**What to produce:** Whenever a line in the entries includes the word "хода", copy that line out.

**Data to use:**
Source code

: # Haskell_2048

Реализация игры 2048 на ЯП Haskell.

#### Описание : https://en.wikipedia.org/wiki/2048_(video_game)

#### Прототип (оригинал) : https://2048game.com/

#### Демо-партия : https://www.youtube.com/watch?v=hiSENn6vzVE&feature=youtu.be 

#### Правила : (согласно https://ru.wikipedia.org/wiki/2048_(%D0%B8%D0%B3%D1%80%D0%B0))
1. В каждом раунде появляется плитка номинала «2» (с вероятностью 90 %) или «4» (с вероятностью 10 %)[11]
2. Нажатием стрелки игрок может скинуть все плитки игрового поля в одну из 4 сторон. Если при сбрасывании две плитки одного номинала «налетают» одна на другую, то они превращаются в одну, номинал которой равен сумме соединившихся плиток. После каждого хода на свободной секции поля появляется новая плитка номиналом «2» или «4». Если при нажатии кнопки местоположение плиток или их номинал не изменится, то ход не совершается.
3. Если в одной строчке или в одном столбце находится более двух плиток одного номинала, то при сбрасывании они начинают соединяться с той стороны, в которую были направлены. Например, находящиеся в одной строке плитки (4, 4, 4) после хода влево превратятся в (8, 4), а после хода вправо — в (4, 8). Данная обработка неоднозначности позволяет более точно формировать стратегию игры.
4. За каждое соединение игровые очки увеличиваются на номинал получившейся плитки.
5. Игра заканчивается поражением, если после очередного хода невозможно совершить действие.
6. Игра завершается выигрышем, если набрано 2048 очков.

**Solution:**
2. Нажатием стрелки игрок может скинуть все плитки игрового поля в одну из 4 сторон. Если при сбрасывании две плитки одного номинала «налетают» одна на другую, то они превращаются в одну, номинал которой равен сумме соединившихся плиток. После каждого хода на свободной секции поля появляется новая плитка номиналом «2» или «4». Если при нажатии кнопки местоположение плиток или их номинал не изменится, то ход не совершается.
3. Если в одной строчке или в одном столбце находится более двух плиток одного номинала, то при сбрасывании они начинают соединяться с той стороны, в которую были направлены. Например, находящиеся в одной строке плитки (4, 4, 4) после хода влево превратятся в (8, 4), а после хода вправо — в (4, 8). Данная обработка неоднозначности позволяет более точно формировать стратегию игры.
5. Игра заканчивается поражением, если после очередного хода невозможно совершить действие.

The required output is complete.